Simpson Thacher & Bartlett earned $6.5 million for its work advising dating app Bumble Inc. in one of the biggest IPOs this year, according to data compiled by Bloomberg. Working on one of the biggest SPAC IPOs, KKR Acquisition Holdings, Ropes & Gray earned $400,000, the data show.
“The capital markets across industries and across product areas continue to be at peak activity levels,” Richard Truesdell Jr., co-head of the capital markets practice at Davis Polk, said in an interview. “It is not as crazy as it had been at times when the pandemic began and at various points during the pandemic. We had some real peaks. But it is still very robust.”
SPACs Gone Flat?
Not all firms are missing the SPAC IPO work.
Cooley, a California-founded firm with a history representing technology and life sciences clients, chose to avoid the SPAC IPO boom, its capital markets co-chairs, Charlie Kim and Dave Peinsipp, said in an interview.
“We represent disruptive companies. We weren’t just taking every SPAC that was coming in during that period,” Kim said. “We think more about the de-SPAC piece.
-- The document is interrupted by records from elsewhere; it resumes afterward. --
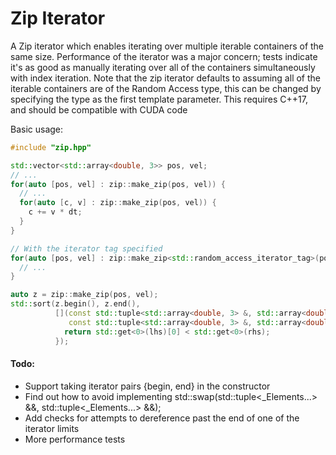 # Zip Iterator

A Zip iterator which enables iterating over multiple iterable containers of the same size.
Performance of the iterator was a major concern; tests indicate it's as good as manually iterating over all of the containers simultaneously with index iteration.
Note that the zip iterator defaults to assuming all of the iterable containers are of the Random Access type, this can be changed by specifying the type as the first template parameter.
This requires C++17, and should be compatible with CUDA code

Basic usage:

```c++
#include "zip.hpp"

std::vector<std::array<double, 3>> pos, vel;
// ...
for(auto [pos, vel] : zip::make_zip(pos, vel)) {
  // ...
  for(auto [c, v] : zip::make_zip(pos, vel)) {
    c += v * dt;
  }
}

// With the iterator tag specified
for(auto [pos, vel] : zip::make_zip<std::random_access_iterator_tag>(pos, vel)) {
  // ...
}

auto z = zip::make_zip(pos, vel);
std::sort(z.begin(), z.end(),
          [](const std::tuple<std::array<double, 3> &, std::array<double, 3> &> &lhs,
             const std::tuple<std::array<double, 3> &, std::array<double, 3> &> &rhs) {
            return std::get<0>(lhs)[0] < std::get<0>(rhs);
          });
```

#### Todo:
* Support taking iterator pairs {begin, end} in the constructor
* Find out how to avoid implementing std::swap(std::tuple<_Elements...> &&, std::tuple<_Elements...> &&);
* Add checks for attempts to dereference past the end of one of the iterator limits
* More performance tests
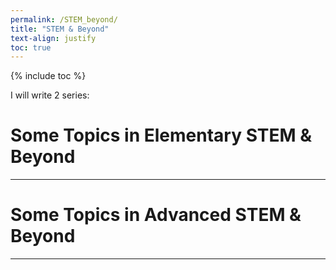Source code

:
 ```yaml
---
permalink: /STEM_beyond/
title: "STEM & Beyond"
text-align: justify
toc: true
---
```

{% include toc %}

I will write 2 series:

Some Topics in Elementary STEM & Beyond
======

------

Some Topics in Advanced STEM & Beyond
======

------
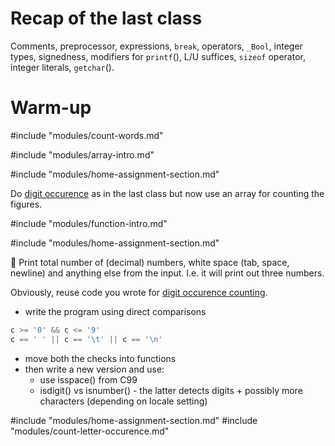 # Recap of the last class

Comments, preprocessor, expressions, `break`, operators, `_Bool`, integer types,
signedness, modifiers for `printf`(), L/U suffices, `sizeof` operator, integer
literals, `getchar`().

# Warm-up

#include "modules/count-words.md"

#include "modules/array-intro.md"

#include "modules/home-assignment-section.md"

Do [digit occurence](/modules/count-digit-occurence.md) as in the last class but
now use an array for counting the figures.

#include "modules/function-intro.md"

#include "modules/home-assignment-section.md"

:wrench: Print total number of (decimal) numbers, white space (tab, space,
newline) and anything else from the input.  I.e. it will print out three
numbers.

Obviously, reuse code you wrote for [digit occurence
counting](/src/count-digit-occurence.md).

- write the program using direct comparisons

```C
c >= '0' && c <= '9'
c == ' ' || c == '\t' || c == '\n'
```

- move both the checks into functions
- then write a new version and use:
	- use isspace() from C99
	- isdigit() vs isnumber() - the latter detects digits + possibly more
	  characters (depending on locale setting)

#include "modules/home-assignment-section.md"
#include "modules/count-letter-occurence.md"
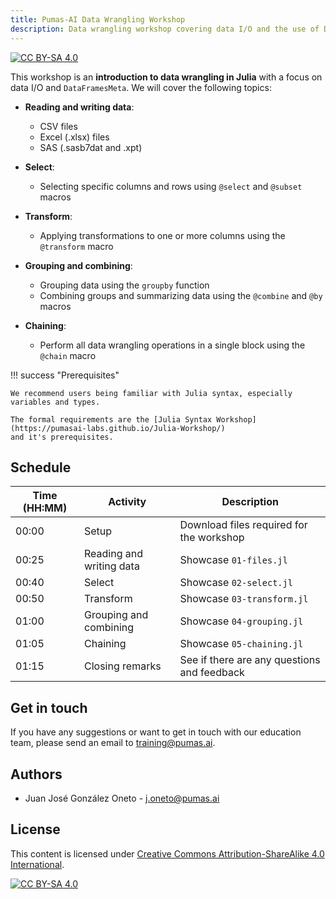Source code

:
 ```yaml
---
title: Pumas-AI Data Wrangling Workshop 
description: Data wrangling workshop covering data I/O and the use of DataFramesMeta.
---
```


[![CC BY-SA 4.0](https://img.shields.io/badge/License-CC%20BY--SA%204.0-lightgrey.svg)](http://creativecommons.org/licenses/by-sa/4.0/)

This workshop is an **introduction to data wrangling in Julia** with a focus on data I/O and `DataFramesMeta`. We will cover the following topics: 

- **Reading and writing data**:
    - CSV files
    - Excel (.xlsx) files
    - SAS (.sasb7dat and .xpt)

- **Select**:
    - Selecting specific columns and rows using `@select` and `@subset` macros

- **Transform**:
    - Applying transformations to one or more columns using the `@transform` macro

- **Grouping and combining**:
    - Grouping data using the `groupby` function
    - Combining groups and summarizing data using the `@combine` and `@by` macros

- **Chaining**:
    - Perform all data wrangling operations in a single block using the `@chain` macro

!!! success "Prerequisites"

    We recommend users being familiar with Julia syntax, especially variables and types.

    The formal requirements are the [Julia Syntax Workshop](https://pumasai-labs.github.io/Julia-Workshop/)
    and it's prerequisites.

## Schedule

| Time (HH:MM) | Activity                 | Description                                 |
|--------------|--------------------------|---------------------------------------------|
| 00:00        | Setup                    | Download files required for the workshop    |
| 00:25        | Reading and writing data | Showcase `01-files.jl`                      |
| 00:40        | Select                   | Showcase `02-select.jl`                     |
| 00:50        | Transform                | Showcase `03-transform.jl`                  |
| 01:00        | Grouping and combining   | Showcase `04-grouping.jl`                   |
| 01:05        | Chaining                 | Showcase `05-chaining.jl`                   |
| 01:15        | Closing remarks          | See if there are any questions and feedback |

## Get in touch

If you have any suggestions or want to get in touch with our education team,
please send an email to <training@pumas.ai>.

## Authors

- Juan José González Oneto - <j.oneto@pumas.ai>

## License

This content is licensed under [Creative Commons Attribution-ShareAlike 4.0 International](http://creativecommons.org/licenses/by-sa/4.0/).

[![CC BY-SA 4.0](https://licensebuttons.net/l/by-sa/4.0/88x31.png)](http://creativecommons.org/licenses/by-sa/4.0/)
And that is where we are really active and our clients are looking to dual track.”
Others expect SPAC IPOs to rebound once the current round of blank check companies find merger partners. Given the regulatory scrutiny in the space, investors are likely to be more cautious with which SPAC sponsors they are willing to back, lawyers said. Part of the initial SPAC IPO craze was boosted by celebrity involvement including athlete-entrepreneurs Serena Williams and Alex Rodriguez, who have both backed individual SPACs.
“SPAC acquisitions will remain busy through the end of 2022 and SPAC IPOs should start to rebound further as the year progresses,” Douglas Ellenoff of Ellenoff Grossman & Schole, one of the earliest lawyers to represent SPACs, said in an email.
Paul Tropp, a co-head of Ropes & Gray’s capital markets group in New York, said it’s “a real question” whether lawyers will get their long-awaited August reprieve, given the active IPO market. Even if investors take vacations, Tropp said lawyers may be stuck at their workstations preparing for deals to launch on the heels of Labor Day.
“It could end up being another very busy end of summer,” he said.